* _Exercise aim_
Looking at the entries underneath, work out how many lines contain "ChipNd". Write only that number.

* _Exercise material_
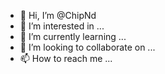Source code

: - 👋 Hi, I’m @ChipNd
- 👀 I’m interested in ...
- 🌱 I’m currently learning ...
- 💞️ I’m looking to collaborate on ...
- 📫 How to reach me ...

<!---
ChipNd/ChipNd is a ✨ special ✨ repository because its `README.md` (this file) appears on your GitHub profile.
You can click the Preview link to take a look at your changes.
--->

* _Expected answer_
2